### INSTRUCTIONS TO FOLLOW
Within the data that follows, set down exactly the lines from the one containing "- **Correct**: User's" through the one containing "for each blank", both ends included.

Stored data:
= Beginning of Section =

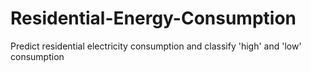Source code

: # Residential-Energy-Consumption
Predict residential electricity consumption and classify 'high' and 'low' consumption
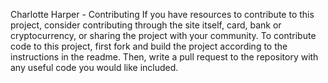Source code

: Charlotte Harper - Contributing
If you have resources to contribute to this project, consider contributing through the site itself, card, bank or cryptocurrency, or sharing the project with your community.
To contribute code to this project, first fork and build the project according to the instructions in the readme. Then, write a pull request to the repository with any useful code you would like included.

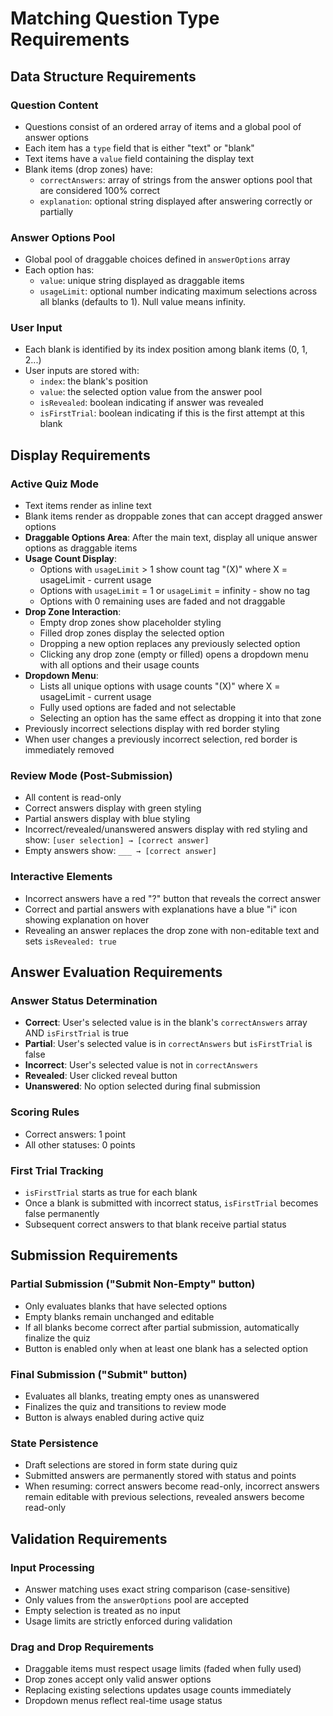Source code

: # Matching Question Type Requirements

## Data Structure Requirements

### Question Content

- Questions consist of an ordered array of items and a global pool of answer options
- Each item has a `type` field that is either "text" or "blank"
- Text items have a `value` field containing the display text
- Blank items (drop zones) have:
  - `correctAnswers`: array of strings from the answer options pool that are considered 100% correct
  - `explanation`: optional string displayed after answering correctly or partially

### Answer Options Pool

- Global pool of draggable choices defined in `answerOptions` array
- Each option has:
  - `value`: unique string displayed as draggable items
  - `usageLimit`: optional number indicating maximum selections across all blanks (defaults to 1). Null value means infinity.

### User Input

- Each blank is identified by its index position among blank items (0, 1, 2...)
- User inputs are stored with:
  - `index`: the blank's position
  - `value`: the selected option value from the answer pool
  - `isRevealed`: boolean indicating if answer was revealed
  - `isFirstTrial`: boolean indicating if this is the first attempt at this blank

## Display Requirements

### Active Quiz Mode

- Text items render as inline text
- Blank items render as droppable zones that can accept dragged answer options
- **Draggable Options Area**: After the main text, display all unique answer options as draggable items
- **Usage Count Display**:
  - Options with `usageLimit` > 1 show count tag "(X)" where X = usageLimit - current usage
  - Options with `usageLimit` = 1 or `usageLimit` = infinity - show no tag
  - Options with 0 remaining uses are faded and not draggable
- **Drop Zone Interaction**:
  - Empty drop zones show placeholder styling
  - Filled drop zones display the selected option
  - Dropping a new option replaces any previously selected option
  - Clicking any drop zone (empty or filled) opens a dropdown menu with all options and their usage counts
- **Dropdown Menu**:
  - Lists all unique options with usage counts "(X)" where X = usageLimit - current usage
  - Fully used options are faded and not selectable
  - Selecting an option has the same effect as dropping it into that zone
- Previously incorrect selections display with red border styling
- When user changes a previously incorrect selection, red border is immediately removed

### Review Mode (Post-Submission)

- All content is read-only
- Correct answers display with green styling
- Partial answers display with blue styling
- Incorrect/revealed/unanswered answers display with red styling and show: `[user selection] → [correct answer]`
- Empty answers show: `___ → [correct answer]`

### Interactive Elements

- Incorrect answers have a red "?" button that reveals the correct answer
- Correct and partial answers with explanations have a blue "i" icon showing explanation on hover
- Revealing an answer replaces the drop zone with non-editable text and sets `isRevealed: true`

## Answer Evaluation Requirements

### Answer Status Determination

- **Correct**: User's selected value is in the blank's `correctAnswers` array AND `isFirstTrial` is true
- **Partial**: User's selected value is in `correctAnswers` but `isFirstTrial` is false
- **Incorrect**: User's selected value is not in `correctAnswers`
- **Revealed**: User clicked reveal button
- **Unanswered**: No option selected during final submission

### Scoring Rules

- Correct answers: 1 point
- All other statuses: 0 points

### First Trial Tracking

- `isFirstTrial` starts as true for each blank
- Once a blank is submitted with incorrect status, `isFirstTrial` becomes false permanently
- Subsequent correct answers to that blank receive partial status

## Submission Requirements

### Partial Submission ("Submit Non-Empty" button)

- Only evaluates blanks that have selected options
- Empty blanks remain unchanged and editable
- If all blanks become correct after partial submission, automatically finalize the quiz
- Button is enabled only when at least one blank has a selected option

### Final Submission ("Submit" button)

- Evaluates all blanks, treating empty ones as unanswered
- Finalizes the quiz and transitions to review mode
- Button is always enabled during active quiz

### State Persistence

- Draft selections are stored in form state during quiz
- Submitted answers are permanently stored with status and points
- When resuming: correct answers become read-only, incorrect answers remain editable with previous selections, revealed answers become read-only

## Validation Requirements

### Input Processing

- Answer matching uses exact string comparison (case-sensitive)
- Only values from the `answerOptions` pool are accepted
- Empty selection is treated as no input
- Usage limits are strictly enforced during validation

### Drag and Drop Requirements

- Draggable items must respect usage limits (faded when fully used)
- Drop zones accept only valid answer options
- Replacing existing selections updates usage counts immediately
- Dropdown menus reflect real-time usage status
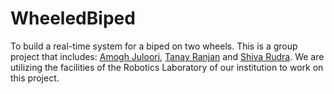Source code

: # WheeledBiped
To build a real-time system for a biped on two wheels. This is a group project that includes: [Amogh Juloori](https://github.com/AmoghJuloori), [Tanay Ranjan](https://github.com/tanayranjan) and [Shiva Rudra](https://github.com/LShivaRudra). We are utilizing the facilities of the Robotics Laboratory of our institution to work on this project. 
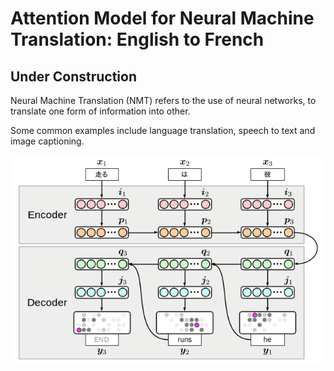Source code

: # Attention Model for Neural Machine Translation: English to French

## Under Construction

Neural Machine Translation (NMT) refers to the use of neural networks, to translate one form of information into other.

Some common examples include language translation, speech to text and image captioning.

![alt text](https://raw.githubusercontent.com/sarangzambare/nmt_attention/master/png/encoder_decoder.png)

<common architectures: encoder-decoder>

<B-RNN working>

<problem with common architectures>


<attention modelling working>


<demonstration>


<attention matrix>
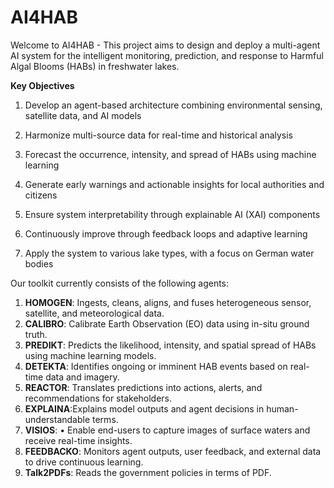# AI4HAB

Welcome to AI4HAB - This project aims to design and deploy a multi-agent AI system for the intelligent monitoring, prediction, and response to Harmful Algal Blooms (HABs) in freshwater lakes.

**Key Objectives**
1. Develop an agent-based architecture combining environmental sensing, satellite data, and AI models

2. Harmonize multi-source data for real-time and historical analysis

3. Forecast the occurrence, intensity, and spread of HABs using machine learning

4. Generate early warnings and actionable insights for local authorities and citizens

5. Ensure system interpretability through explainable AI (XAI) components

6. Continuously improve through feedback loops and adaptive learning

7. Apply the system to various lake types, with a focus on German water bodies


Our toolkit currently consists of the following agents:
1. **HOMOGEN**: Ingests, cleans, aligns, and fuses heterogeneous sensor, satellite, and meteorological data.
2. **CALIBRO**: Calibrate Earth Observation (EO) data using in-situ ground truth.
3. **PREDIKT**: Predicts the likelihood, intensity, and spatial spread of HABs using machine learning models.
4. **DETEKTA**: Identifies ongoing or imminent HAB events based on real-time data and imagery.
5. **REACTOR**: Translates predictions into actions, alerts, and recommendations for stakeholders.
6. **EXPLAINA**:Explains model outputs and agent decisions in human-understandable terms.
7. **VISIOS**: •	Enable end-users to capture images of surface waters and receive real-time insights.
8. **FEEDBACKO**: Monitors agent outputs, user feedback, and external data to drive continuous learning.
9. **Talk2PDFs**: Reads the government policies in terms of PDF.


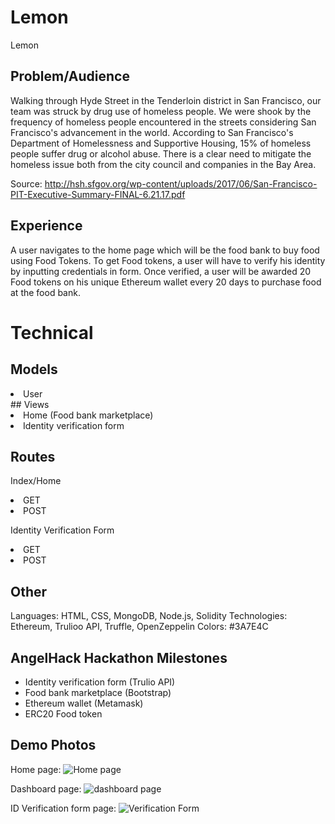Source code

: # Lemon
Lemon
​
## Problem/Audience
Walking through Hyde Street in the Tenderloin district in San Francisco, our team was struck by drug use of homeless people. We were shook by the frequency of homeless people encountered in the streets considering San Francisco's advancement in the world. According to San Francisco's Department of Homelessness and Supportive Housing, 15% of homeless people suffer drug or alcohol abuse. There is a clear need to mitigate the homeless issue both from the city council and companies in the Bay Area.

Source: http://hsh.sfgov.org/wp-content/uploads/2017/06/San-Francisco-PIT-Executive-Summary-FINAL-6.21.17.pdf

## Experience
A user navigates to the home page which will be the food bank to buy food using Food Tokens. To get Food tokens, a user will have to verify his identity by inputting credentials in form. Once verified, a user will be awarded 20 Food tokens on his unique Ethereum wallet every 20 days to purchase food at the food bank.

# Technical
## Models

<li>User</li>
​
## Views
<li>Home (Food bank marketplace)</li>
<li>Identity verification form </li>

## Routes

Index/Home

<li>GET</li>
<li>POST</li>

Identity Verification Form

<li>GET</li>
<li>POST</li>

## Other

Languages: HTML, CSS, MongoDB, Node.js, Solidity
Technologies: Ethereum, Trulioo API, Truffle, OpenZeppelin
Colors: #3A7E4C
​
## AngelHack Hackathon Milestones
- Identity verification form (Trulio API)
- Food bank marketplace (Bootstrap)
- Ethereum wallet (Metamask)
- ERC20 Food token
​
## Demo Photos

Home page:
![Home page](home.png)

Dashboard page:
![dashboard page](dashboard.png)

ID Verification form page:
![Verification Form](IDVerify.png)
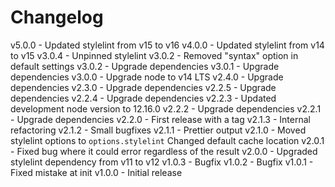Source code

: 
# Changelog

v5.0.0 - Updated stylelint from v15 to v16
v4.0.0 - Updated stylelint from v14 to v15
v3.0.4 - Unpinned stylelint
v3.0.2 - Removed "syntax" option in default settings
v3.0.2 - Upgrade dependencies
v3.0.1 - Upgrade dependencies
v3.0.0 - Upgrade node to v14 LTS
v2.4.0 - Upgrade dependencies
v2.3.0 - Upgrade dependencies
v2.2.5 - Upgrade dependencies
v2.2.4 - Upgrade dependencies
v2.2.3 - Updated development node version to 12.16.0
v2.2.2 - Upgrade dependencies
v2.2.1 - Upgrade dependencies
v2.2.0 - First release with a tag
v2.1.3 - Internal refactoring
v2.1.2 - Small bugfixes
v2.1.1 - Prettier output
v2.1.0 - Moved stylelint options to `options.stylelint`
         Changed default cache location
v2.0.1 - Fixed bug where it could error regardless of the result
v2.0.0 - Upgraded stylelint dependency from v11 to v12
v1.0.3 - Bugfix
v1.0.2 - Bugfix
v1.0.1 - Fixed mistake at init
v1.0.0 - Initial release
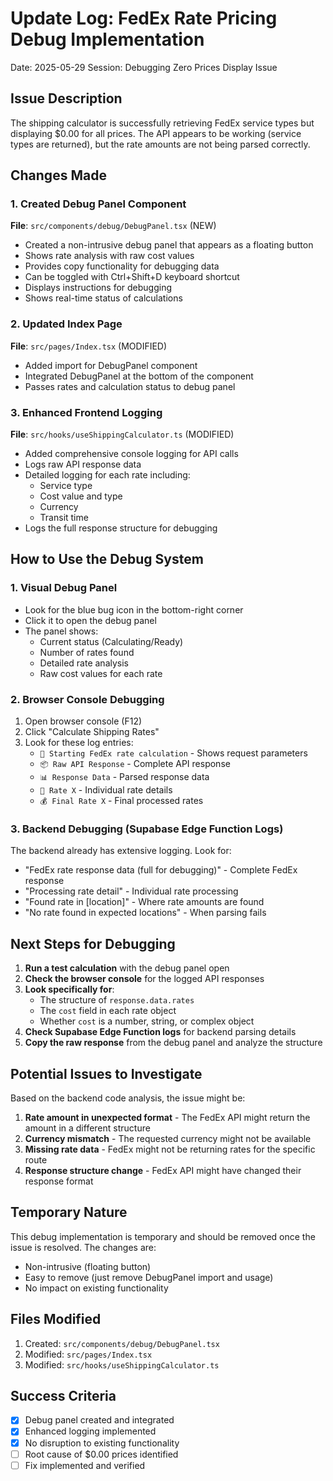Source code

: # Update Log: FedEx Rate Pricing Debug Implementation
Date: 2025-05-29
Session: Debugging Zero Prices Display Issue

## Issue Description
The shipping calculator is successfully retrieving FedEx service types but displaying $0.00 for all prices. The API appears to be working (service types are returned), but the rate amounts are not being parsed correctly.

## Changes Made

### 1. Created Debug Panel Component
**File**: `src/components/debug/DebugPanel.tsx` (NEW)
- Created a non-intrusive debug panel that appears as a floating button
- Shows rate analysis with raw cost values
- Provides copy functionality for debugging data
- Can be toggled with Ctrl+Shift+D keyboard shortcut
- Displays instructions for debugging
- Shows real-time status of calculations

### 2. Updated Index Page
**File**: `src/pages/Index.tsx` (MODIFIED)
- Added import for DebugPanel component
- Integrated DebugPanel at the bottom of the component
- Passes rates and calculation status to debug panel

### 3. Enhanced Frontend Logging
**File**: `src/hooks/useShippingCalculator.ts` (MODIFIED)
- Added comprehensive console logging for API calls
- Logs raw API response data
- Detailed logging for each rate including:
  - Service type
  - Cost value and type
  - Currency
  - Transit time
- Logs the full response structure for debugging

## How to Use the Debug System

### 1. Visual Debug Panel
- Look for the blue bug icon in the bottom-right corner
- Click it to open the debug panel
- The panel shows:
  - Current status (Calculating/Ready)
  - Number of rates found
  - Detailed rate analysis
  - Raw cost values for each rate

### 2. Browser Console Debugging
1. Open browser console (F12)
2. Click "Calculate Shipping Rates"
3. Look for these log entries:
   - `🚀 Starting FedEx rate calculation` - Shows request parameters
   - `📦 Raw API Response` - Complete API response
   - `📊 Response Data` - Parsed response data
   - `📍 Rate X` - Individual rate details
   - `💰 Final Rate X` - Final processed rates

### 3. Backend Debugging (Supabase Edge Function Logs)
The backend already has extensive logging. Look for:
- "FedEx rate response data (full for debugging)" - Complete FedEx response
- "Processing rate detail" - Individual rate processing
- "Found rate in [location]" - Where rate amounts are found
- "No rate found in expected locations" - When parsing fails

## Next Steps for Debugging

1. **Run a test calculation** with the debug panel open
2. **Check the browser console** for the logged API responses
3. **Look specifically for**:
   - The structure of `response.data.rates`
   - The `cost` field in each rate object
   - Whether `cost` is a number, string, or complex object
4. **Check Supabase Edge Function logs** for backend parsing details
5. **Copy the raw response** from the debug panel and analyze the structure

## Potential Issues to Investigate

Based on the backend code analysis, the issue might be:
1. **Rate amount in unexpected format** - The FedEx API might return the amount in a different structure
2. **Currency mismatch** - The requested currency might not be available
3. **Missing rate data** - FedEx might not be returning rates for the specific route
4. **Response structure change** - FedEx API might have changed their response format

## Temporary Nature
This debug implementation is temporary and should be removed once the issue is resolved. The changes are:
- Non-intrusive (floating button)
- Easy to remove (just remove DebugPanel import and usage)
- No impact on existing functionality

## Files Modified
1. Created: `src/components/debug/DebugPanel.tsx`
2. Modified: `src/pages/Index.tsx`
3. Modified: `src/hooks/useShippingCalculator.ts`

## Success Criteria
- [x] Debug panel created and integrated
- [x] Enhanced logging implemented
- [x] No disruption to existing functionality
- [ ] Root cause of $0.00 prices identified
- [ ] Fix implemented and verified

= End of Section =

### EXERCISE RESPONSE
- **Correct**: User's selected value is in the blank's `correctAnswers` array AND `isFirstTrial` is true
- **Partial**: User's selected value is in `correctAnswers` but `isFirstTrial` is false
- **Incorrect**: User's selected value is not in `correctAnswers`
- **Revealed**: User clicked reveal button
- **Unanswered**: No option selected during final submission

### Scoring Rules

- Correct answers: 1 point
- All other statuses: 0 points

### First Trial Tracking

- `isFirstTrial` starts as true for each blank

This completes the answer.